Please output all the entries word for word, without the pictures.

#### Extracted records ####

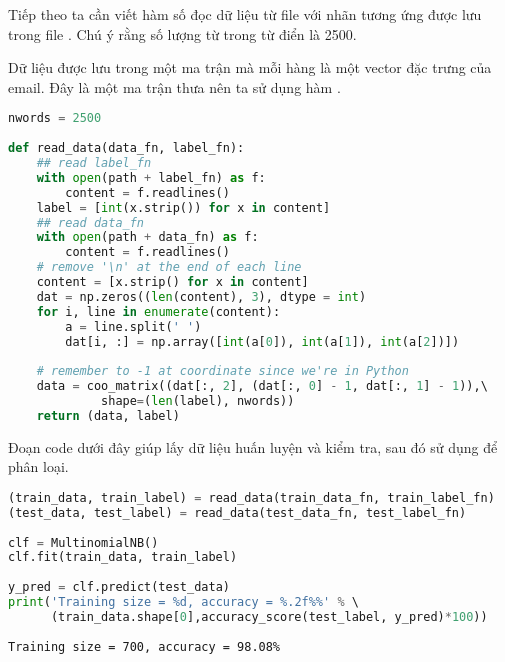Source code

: Tiếp theo ta cần viết hàm số đọc dữ liệu từ file  với nhãn tương ứng được lưu trong file . Chú ý rằng số lượng từ trong từ điển là 2500. 
 
Dữ liệu được lưu trong một ma trận mà mỗi hàng là một vector đặc trưng của 
email. Đây là một ma trận thưa nên ta sử dụng hàm 
\href{https://docs.scipy.org/doc/scipy/reference/generated/scipy.sparse.coo_matrix.html}{}. 
 
\begin{lstlisting}[language=Python]
nwords = 2500  
 
def read_data(data_fn, label_fn): 
    ## read label_fn 
    with open(path + label_fn) as f: 
        content = f.readlines() 
    label = [int(x.strip()) for x in content] 
    ## read data_fn 
    with open(path + data_fn) as f: 
        content = f.readlines() 
    # remove '\n' at the end of each line 
    content = [x.strip() for x in content]  
    dat = np.zeros((len(content), 3), dtype = int) 
    for i, line in enumerate(content):  
        a = line.split(' ') 
        dat[i, :] = np.array([int(a[0]), int(a[1]), int(a[2])]) 
     
    # remember to -1 at coordinate since we're in Python 
    data = coo_matrix((dat[:, 2], (dat[:, 0] - 1, dat[:, 1] - 1)),\ 
             shape=(len(label), nwords)) 
    return (data, label) 
\end{lstlisting}
 
 
Đoạn code dưới đây giúp lấy dữ liệu huấn luyện và kiểm tra, sau đó sử dụng  để phân loại.
\begin{lstlisting}[language=Python]
(train_data, train_label) = read_data(train_data_fn, train_label_fn) 
(test_data, test_label) = read_data(test_data_fn, test_label_fn) 
 
clf = MultinomialNB() 
clf.fit(train_data, train_label) 
 
y_pred = clf.predict(test_data) 
print('Training size = %d, accuracy = %.2f%%' % \ 
      (train_data.shape[0],accuracy_score(test_label, y_pred)*100)) 
\end{lstlisting}
\kq
\begin{lstlisting}
Training size = 700, accuracy = 98.08% 
\end{lstlisting}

####

Answer:
Source code

: Tiếp theo ta cần viết hàm số đọc dữ liệu từ file  với nhãn tương ứng được lưu trong file . Chú ý rằng số lượng từ trong từ điển là 2500. 
 
Dữ liệu được lưu trong một ma trận mà mỗi hàng là một vector đặc trưng của 
email. Đây là một ma trận thưa nên ta sử dụng hàm 
\href{https://docs.scipy.org/doc/scipy/reference/generated/scipy.sparse.coo_matrix.html}{}. 
 
\begin{lstlisting}[language=Python]
nwords = 2500  
 
def read_data(data_fn, label_fn): 
    ## read label_fn 
    with open(path + label_fn) as f: 
        content = f.readlines() 
    label = [int(x.strip()) for x in content] 
    ## read data_fn 
    with open(path + data_fn) as f: 
        content = f.readlines() 
    # remove '\n' at the end of each line 
    content = [x.strip() for x in content]  
    dat = np.zeros((len(content), 3), dtype = int) 
    for i, line in enumerate(content):  
        a = line.split(' ') 
        dat[i, :] = np.array([int(a[0]), int(a[1]), int(a[2])]) 
     
    # remember to -1 at coordinate since we're in Python 
    data = coo_matrix((dat[:, 2], (dat[:, 0] - 1, dat[:, 1] - 1)),\ 
             shape=(len(label), nwords)) 
    return (data, label) 
\end{lstlisting}
 
 
Đoạn code dưới đây giúp lấy dữ liệu huấn luyện và kiểm tra, sau đó sử dụng  để phân loại.
\begin{lstlisting}[language=Python]
(train_data, train_label) = read_data(train_data_fn, train_label_fn) 
(test_data, test_label) = read_data(test_data_fn, test_label_fn) 
 
clf = MultinomialNB() 
clf.fit(train_data, train_label) 
 
y_pred = clf.predict(test_data) 
print('Training size = %d, accuracy = %.2f%%' % \ 
      (train_data.shape[0],accuracy_score(test_label, y_pred)*100)) 
\end{lstlisting}
\kq
\begin{lstlisting}
Training size = 700, accuracy = 98.08% 
\end{lstlisting}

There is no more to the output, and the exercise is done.